Existing grid has centralized concept whereas smart grid has distributed concept.
Existing grid has few sensors whereas smart grid has sensors throughout.
Manual monitoring and manual restoration are done in existing grid whereas self-monitoring and self-healing is done in smart grid.
Existing grid has limited control whereas smart grid has pervasive control.
There are various advantages of smart grid (Fang et al., 2011) listed few points given below:
Customer choice increased
Quality improvement and power reliability
Efficiency increased
Improved security
Enhance the capacity of the existing network
However apart from these advantages there are various security threats towards communication network in smart grid system. The malicious threats exist into three categories: Network availability, Data integrity and Information privacy.
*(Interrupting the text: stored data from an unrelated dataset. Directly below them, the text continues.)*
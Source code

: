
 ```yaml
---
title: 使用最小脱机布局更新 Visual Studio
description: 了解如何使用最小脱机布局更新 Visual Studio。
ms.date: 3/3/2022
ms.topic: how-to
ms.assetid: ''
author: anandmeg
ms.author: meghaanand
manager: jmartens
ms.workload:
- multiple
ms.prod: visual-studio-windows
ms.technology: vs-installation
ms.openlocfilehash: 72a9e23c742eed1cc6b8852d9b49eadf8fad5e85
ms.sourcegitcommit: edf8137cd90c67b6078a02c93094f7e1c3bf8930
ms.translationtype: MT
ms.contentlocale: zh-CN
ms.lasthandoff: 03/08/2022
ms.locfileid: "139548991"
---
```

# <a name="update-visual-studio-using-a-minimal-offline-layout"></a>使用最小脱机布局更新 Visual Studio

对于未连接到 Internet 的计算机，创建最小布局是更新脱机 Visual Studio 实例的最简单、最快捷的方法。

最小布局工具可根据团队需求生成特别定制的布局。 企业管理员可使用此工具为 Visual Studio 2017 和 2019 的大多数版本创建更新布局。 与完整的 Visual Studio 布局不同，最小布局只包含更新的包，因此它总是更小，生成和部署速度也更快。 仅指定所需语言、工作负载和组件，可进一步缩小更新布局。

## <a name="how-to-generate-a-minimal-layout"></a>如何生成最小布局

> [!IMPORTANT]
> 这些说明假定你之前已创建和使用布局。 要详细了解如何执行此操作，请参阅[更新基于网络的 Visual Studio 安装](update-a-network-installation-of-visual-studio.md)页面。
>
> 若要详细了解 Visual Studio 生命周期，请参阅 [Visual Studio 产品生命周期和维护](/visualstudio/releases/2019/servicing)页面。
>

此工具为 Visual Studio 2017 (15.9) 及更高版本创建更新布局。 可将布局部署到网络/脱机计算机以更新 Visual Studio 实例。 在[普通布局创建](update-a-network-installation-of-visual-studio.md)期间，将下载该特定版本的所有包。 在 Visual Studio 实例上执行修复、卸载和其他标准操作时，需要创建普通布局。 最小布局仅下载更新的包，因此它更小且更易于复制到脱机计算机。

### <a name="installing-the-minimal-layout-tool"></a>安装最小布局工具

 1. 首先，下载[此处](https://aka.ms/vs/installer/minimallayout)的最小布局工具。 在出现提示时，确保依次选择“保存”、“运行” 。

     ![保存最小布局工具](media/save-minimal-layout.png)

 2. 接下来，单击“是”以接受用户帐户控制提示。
Compromised smart devices leads a terrible situation in grid environment. To detect the compromised smart devices a new framework is proposed. In this book chapter, at the kernel level of the operating system the framework gathers all the statistics including the library call of the system. Theses gathered information are fed into the machine learning approach and convolution process. On the basis of various parameters like call type, ordering, length and distribution, the detailed metrics are analyzed and checked that how the two-call list are different and after calculating all the cases the benign devices are identified. Apart from this, when the data are gathered from the testbed it provides a high level of accuracy and it is confirming to IEC61850 protocol suite. This protocol is vulnerable against DoS attack (Mackiewicz et al., 2006).